And so the promising start that 1984 had made comes to a crashing halt. Actually, no. ‘Crashing’ makes this sound way more exciting than it is. ‘Shuddering’? Still a bit too dramatic. A whimpering halt….? Yes, that’s it.
Hello, by Lionel Richie (his 1st and only solo #1)
6 weeks, from 18th March – 29th April 1984
‘Hello’ is a dull record. The lyrics are trite… Let me start by saying, I love you…. and Sometimes I feel that my heart will overflow… The pace is that of a glacier. Lionel Richie’s voice, while technically decent, is bland. After two records that showed how fun the 1980s could be – ‘Relax’ and ’99 Red Balloons’ – it’s dross like this that gives the decade a bad name.
It’s not that dull ballads were invented in the 1980s. The fifties, for example, was stuffed to the brim with them. But the production here, the glossy soft-soul gloop oozing from this record’s grooves, is prime mid-eighties. And it doesn’t enhance… There’s a soppy organ, a soppy piano, a soppy brass section. There are some weird swirling synths, which are as close as the music gets to being interesting. And then there’s an insipid acoustic Spanish guitar solo that really tries the patience.
Having never actually listened to this snooze-fest through choice before today, I was expecting a more OTT power-ballad element to it. You know: bad, but ridiculous. Except that’s just the video… In it, Richie plays a drama teacher with the unfortunate habit of creeping around behind one of his female students. Who just happens to be blind. He finally plucks up the courage to call her – the way he sings Hello!

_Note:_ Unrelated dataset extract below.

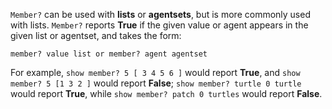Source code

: `Member?` can be used with **lists** or **agentsets**, but is more commonly used with lists. `Member?` reports **True** if the given value or agent appears in the given list or agentset, and takes the form:



```member? value list or member? agent agentset```



For example, `show member? 5 [ 3 4 5 6 ]` would report **True**, and `show member? 5 [1 3 2 ]` would report **False**; `show member? turtle 0 turtle` would report **True**, while `show member? patch 0 turtles` would report **False**.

Is it me you’re looking for…? down the phone is actually hilarious – and she displays her love by making a truly monstrous clay model of his head.
Play ‘Hello’ away from the video, however, and you lose all this silliness. It is a truly boring experience. It’s only four minutes long, but it feels like twice that. I named Richie’s previous #1 – ‘Three Times a Lady’, with the Commodores – as a ‘Meh’ chart-topper, but this one takes ‘Meh’ to new levels. Why this was top of the charts for six weeks, and why it has since become an eighties pop culture cornerstone, is beyond me.
I have to admit that even his more upbeat hits of the mid-‘80s, the likes of ‘All Night Along’ and ‘Dancing on the Ceiling’, leave me feeling cold. Lionel Richie is, for whatever reason, an artist I don’t connect with. Too slick? Too glossy? Soulless soul? Maybe. Either way, for now I’m reminded why this decade will, at times, be a slog.